= Johan Kamminga =

Australian archaeologist

Johan (Jo) Kamminga is an archaeologist based in Canberra, Australia. He has played a prominent role in the formation of the practice of Australian archaeology and in particular the Academic discipline.

He completed his Doctor of Philosophy at the University of Sydney in 1978, but is best known for his work with John Mulvaney in producing the 1999 revision of the Prehistory of Australia. and has been described as ...the longest practicing consultant archaeologist in Australia.

The main field of his research is in ancient technology such as stone flaking techniques, in which he has also contributed to improvements in the understanding of use-wear analysis of stone tools through replicative experiments which has been described as groundbreaking research in the area of use wear and residue analysis of stone tools. For example, he prepared the research design in the 1980s, which was later used in Daniel Davenport's 2003 work on rattan processing by Cagayan Valley Negrito hunter gatherers in the Philippines.

Kamminga contributed to the establishment of the great antiquity of Aboriginal occupation in Australia, when stone tools he had excavated in Kakadu National Park in 1973, were dated nearly a decade later by Rhys Jones to more than 30,000 years old at a time when it was assumed aboriginal people had only been in the continent for a few thousand years. Kamminga is also credited with the discovery of the Malakunanja site and excavations at Nauwalabila where possibly the oldest dates for Aboriginal occupation have been found in Australia.

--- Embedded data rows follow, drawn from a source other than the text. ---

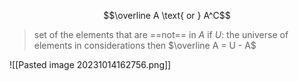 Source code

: $$\overline A \text{ or } A^C$$
>set of the elements that are ==not== in $A$ 
>	if $U$: the universe of elements in considerations then $\overline A = U - A$ 

![[Pasted image 20231014162756.png]]

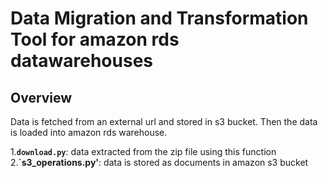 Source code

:# Data Migration and Transformation Tool for amazon rds datawarehouses

## Overview

Data is fetched from an external url and stored in s3 bucket. Then the data is loaded into amazon rds warehouse.

1.**`download.py`**: data extracted from the zip file using this function
2.**`s3_operations.py'**: data is stored as documents in amazon s3 bucket
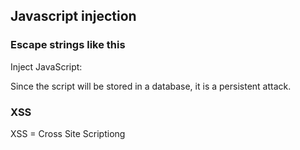 ## Javascript injection


### Escape strings like this

Inject JavaScript:

<script>alert(\'nasty code here\'); </script>

Since the script will be stored in a database, it is a persistent attack.

### XSS

XSS = Cross Site Scriptiong
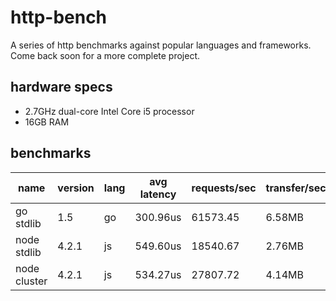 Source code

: http-bench
==========

A series of http benchmarks against popular languages and frameworks. Come back soon for a more complete project.  
  
hardware specs
--------------
* 2.7GHz dual-core Intel Core i5 processor
* 16GB RAM

benchmarks
----------
name | version | lang | avg latency | requests/sec | transfer/sec
------- | ------- | ------- | ------- | ------- | -------
go stdlib | 1.5 | go | 300.96us | 61573.45 | 6.58MB
node stdlib | 4.2.1 | js | 549.60us | 18540.67 | 2.76MB
node cluster | 4.2.1 | js | 534.27us | 27807.72 | 4.14MB
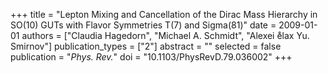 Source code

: +++
title = "Lepton Mixing and Cancellation of the Dirac Mass Hierarchy in SO(10) GUTs with Flavor Symmetries T(7) and Sigma(81)"
date = 2009-01-01
authors = ["Claudia Hagedorn", "Michael A. Schmidt", "Alexei e̊lax Yu. Smirnov"]
publication_types = ["2"]
abstract = ""
selected = false
publication = "*Phys. Rev.*"
doi = "10.1103/PhysRevD.79.036002"
+++

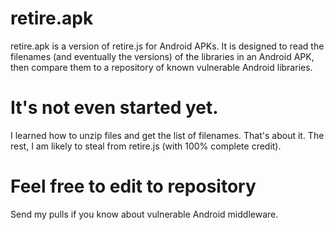 # retire.apk
retire.apk is a version of retire.js for Android APKs.  It is designed to read the filenames (and eventually the versions) of the libraries in an Android APK, then compare them to a repository of known vulnerable Android libraries.
# It's not even started yet.
I learned how to unzip files and get the list of filenames. That's about it. The rest, I am likely to steal from retire.js (with 100% complete credit).
# Feel free to edit to repository
Send my pulls if you know about vulnerable Android middleware.

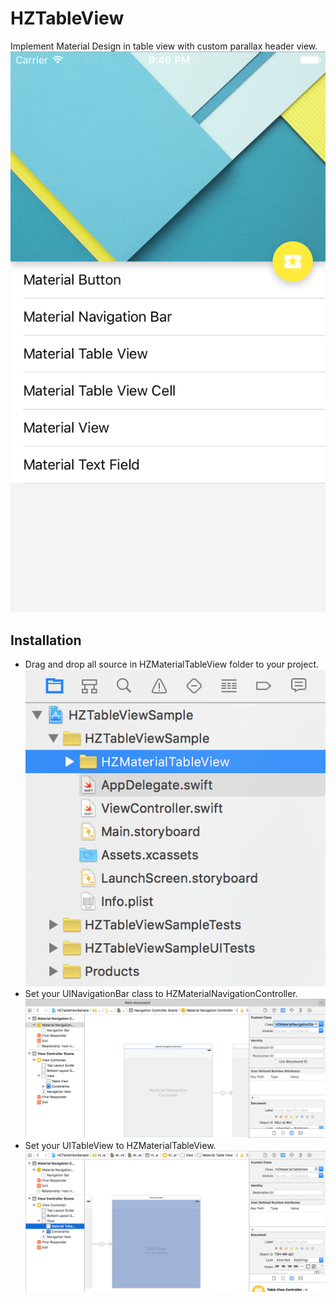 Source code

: # HZTableView
Implement Material Design in table view with custom parallax header view.![HZTableView](/source/image.png)

## Installation
* Drag and drop all source in HZMaterialTableView folder to your project.![Project Folders](/source/projectfolders.png)
* Set your UINavigationBar class to HZMaterialNavigationController.![UINavigation Controller](/source/navcon.png)
* Set your UITableView to HZMaterialTableView.![UITableView](/source/tableview.png)
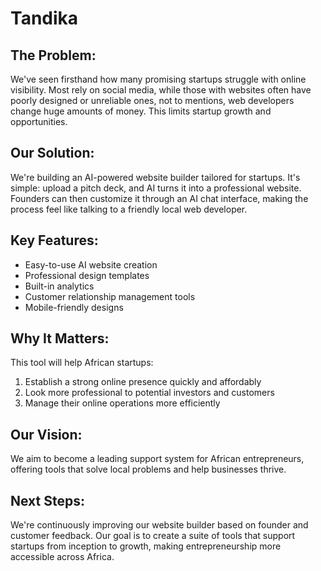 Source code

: # Tandika

## The Problem:
We've seen firsthand how many promising startups struggle with online visibility. Most rely on social media, while those with websites often have poorly designed or unreliable ones, not to mentions, web developers change huge amounts of money. This limits startup growth and opportunities.

## Our Solution:
We're building an AI-powered website builder tailored for startups. It's simple: upload a pitch deck, and AI turns it into a professional website. Founders can then customize it through an AI chat interface, making the process feel like talking to a friendly local web developer.

## Key Features:
- Easy-to-use AI website creation
- Professional design templates
- Built-in analytics
- Customer relationship management tools
- Mobile-friendly designs

## Why It Matters:
This tool will help African startups:
1. Establish a strong online presence quickly and affordably
2. Look more professional to potential investors and customers
3. Manage their online operations more efficiently

## Our Vision:
We aim to become a leading support system for African entrepreneurs, offering tools that solve local problems and help businesses thrive.

## Next Steps:
We're continuously improving our website builder based on founder and customer feedback. Our goal is to create a suite of tools that support startups from inception to growth, making entrepreneurship more accessible across Africa.

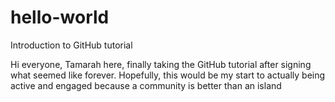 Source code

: # hello-world
Introduction to GitHub tutorial

Hi everyone,
Tamarah here, finally taking the GitHub tutorial after signing what seemed like forever. 
Hopefully, this would be my start to actually being active and engaged because a community is better than an island
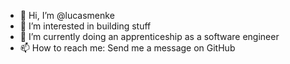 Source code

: - 👋 Hi, I’m @lucasmenke
- 👀 I’m interested in building stuff
- 🌱 I’m currently doing an apprenticeship as a software engineer
- 📫 How to reach me: Send me a message on GitHub

<!---
lucasmenke/lucasmenke is a ✨ special ✨ repository because its `README.md` (this file) appears on your GitHub profile.
You can click the Preview link to take a look at your changes.
--->
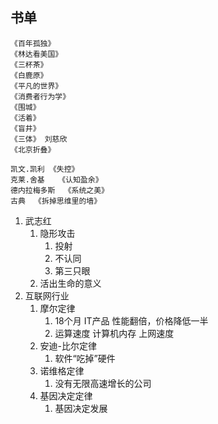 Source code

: ## 书单 ##
	《百年孤独》
	《林达看美国》
	《三杯茶》
	《白鹿原》
	《平凡的世界》
	《消费者行为学》
	《围城》
	《活着》
	《盲井》
	《三体》 刘慈欣
	《北京折叠》

	凯文.凯利 《失控》
	克莱.舍基	《认知盈余》
	德内拉梅多斯	《系统之美》
	古典	《拆掉思维里的墙》

1. 武志红
	1. 隐形攻击
		1. 投射
		2. 不认同
		3. 第三只眼
	2. 活出生命的意义
2. 互联网行业
	1. 摩尔定律
		1. 18个月 IT产品 性能翻倍，价格降低一半
		2. 运算速度 计算机内存 上网速度
	2. 安迪-比尔定律
		1. 软件“吃掉”硬件
	3. 诺维格定律
		1. 没有无限高速增长的公司
	4. 基因决定定律
		1. 基因决定发展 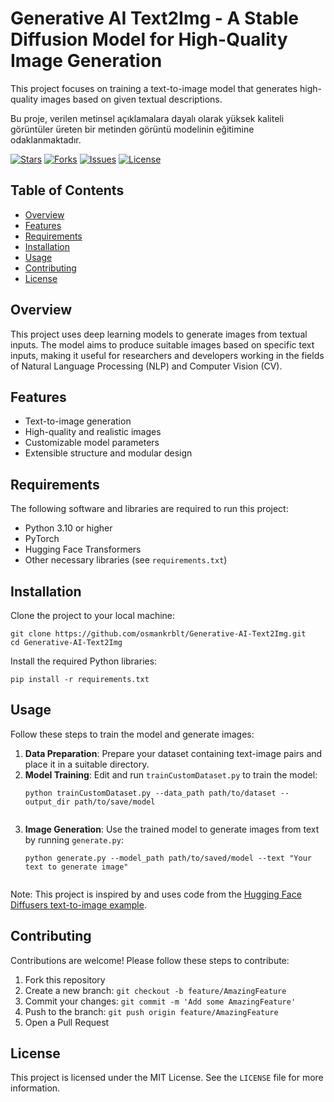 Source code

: <!DOCTYPE html>
<html lang="en">
<head>
    <meta charset="UTF-8">
    <title>Generative AI Text2Img - A Stable Diffusion Model for High-Quality Image Generation</title>
</head>
<body>

<h1>Generative AI Text2Img - A Stable Diffusion Model for High-Quality Image Generation</h1>

<p>This project focuses on training a text-to-image model that generates high-quality images based on given textual descriptions.</p>
<p>Bu proje, verilen metinsel açıklamalara dayalı olarak yüksek kaliteli görüntüler üreten bir metinden görüntü modelinin eğitimine odaklanmaktadır.</p>

<a href="https://github.com/osmankrblt/Generative-AI-Text2Img"><img src="https://img.shields.io/github/stars/osmankrblt/Generative-AI-Text2Img" alt="Stars"></a>
<a href="https://github.com/osmankrblt/Generative-AI-Text2Img"><img src="https://img.shields.io/github/forks/osmankrblt/Generative-AI-Text2Img" alt="Forks"></a>
<a href="https://github.com/osmankrblt/Generative-AI-Text2Img"><img src="https://img.shields.io/github/issues/osmankrblt/Generative-AI-Text2Img" alt="Issues"></a>
<a href="https://github.com/osmankrblt/Generative-AI-Text2Img"><img src="https://img.shields.io/github/license/osmankrblt/Generative-AI-Text2Img" alt="License"></a>

<h2>Table of Contents</h2>
<ul>
    <li><a href="#overview">Overview</a></li>
    <li><a href="#features">Features</a></li>
    <li><a href="#requirements">Requirements</a></li>
    <li><a href="#installation">Installation</a></li>
    <li><a href="#usage">Usage</a></li>
    <li><a href="#contributing">Contributing</a></li>
    <li><a href="#license">License</a></li>
</ul>

<h2 id="overview">Overview</h2>
<p>This project uses deep learning models to generate images from textual inputs. The model aims to produce suitable images based on specific text inputs, making it useful for researchers and developers working in the fields of Natural Language Processing (NLP) and Computer Vision (CV).</p>

<h2 id="features">Features</h2>
<ul>
    <li>Text-to-image generation</li>
    <li>High-quality and realistic images</li>
    <li>Customizable model parameters</li>
    <li>Extensible structure and modular design</li>
</ul>

<h2 id="requirements">Requirements</h2>
<p>The following software and libraries are required to run this project:</p>
<ul>
    <li>Python 3.10 or higher</li>
    <li>PyTorch</li>
    <li>Hugging Face Transformers</li>
    <li>Other necessary libraries (see <code>requirements.txt</code>)</li>
</ul>

<h2 id="installation">Installation</h2>
<p>Clone the project to your local machine:</p>
<pre><code>git clone https://github.com/osmankrblt/Generative-AI-Text2Img.git
cd Generative-AI-Text2Img
</code></pre>
<p>Install the required Python libraries:</p>
<pre><code>pip install -r requirements.txt
</code></pre>

<h2 id="usage">Usage</h2>
<p>Follow these steps to train the model and generate images:</p>
<ol>
    <li><strong>Data Preparation</strong>: Prepare your dataset containing text-image pairs and place it in a suitable directory.</li>
    <li><strong>Model Training</strong>: Edit and run <code>trainCustomDataset.py</code> to train the model:
    <pre><code>python trainCustomDataset.py --data_path path/to/dataset --output_dir path/to/save/model
    </code></pre></li>
    <li><strong>Image Generation</strong>: Use the trained model to generate images from text by running <code>generate.py</code>:
    <pre><code>python generate.py --model_path path/to/saved/model --text "Your text to generate image"
    </code></pre></li>
</ol>
<p>Note: This project is inspired by and uses code from the <a href="https://github.com/huggingface/diffusers/blob/main/examples/text_to_image/train_text_to_image.py">Hugging Face Diffusers text-to-image example</a>.</p>

<h2 id="contributing">Contributing</h2>
<p>Contributions are welcome! Please follow these steps to contribute:</p>
<ol>
    <li>Fork this repository</li>
    <li>Create a new branch: <code>git checkout -b feature/AmazingFeature</code></li>
    <li>Commit your changes: <code>git commit -m 'Add some AmazingFeature'</code></li>
    <li>Push to the branch: <code>git push origin feature/AmazingFeature</code></li>
    <li>Open a Pull Request</li>
</ol>

<h2 id="license">License</h2>
<p>This project is licensed under the MIT License. See the <code>LICENSE</code> file for more information.</p>

</body>
</html>
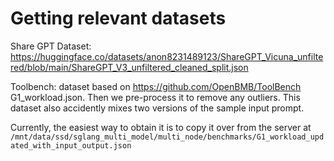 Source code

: # Getting relevant datasets

Share GPT Dataset: https://huggingface.co/datasets/anon8231489123/ShareGPT_Vicuna_unfiltered/blob/main/ShareGPT_V3_unfiltered_cleaned_split.json

Toolbench: dataset based on https://github.com/OpenBMB/ToolBench G1_workload.json. Then we pre-process it to remove any outliers. This dataset also accidently mixes two versions of the sample input prompt.

Currently, the easiest way to obtain it is to copy it over from the server at 
`/mnt/data/ssd/sglang_multi_model/multi_node/benchmarks/G1_workload_updated_with_input_output.json`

He directed the archaeological survey of the Alligator River in Arnhem Land in the 1970s in part contributing to the declaration of the area as part of Kakadu National Park, and undertook research projects at La Trobe University Sydney University and the Australian National University in the 1980s. Kamminga has been involved in some contentious areas in the field of archaeology, such as taking up the issue of perceived bias in the appointments of academics to positions in Prehistory departments in Australian Universities, in particular the favouring of Cambridge University graduates. He has also taken up the cause of protection of Aboriginal sites against development.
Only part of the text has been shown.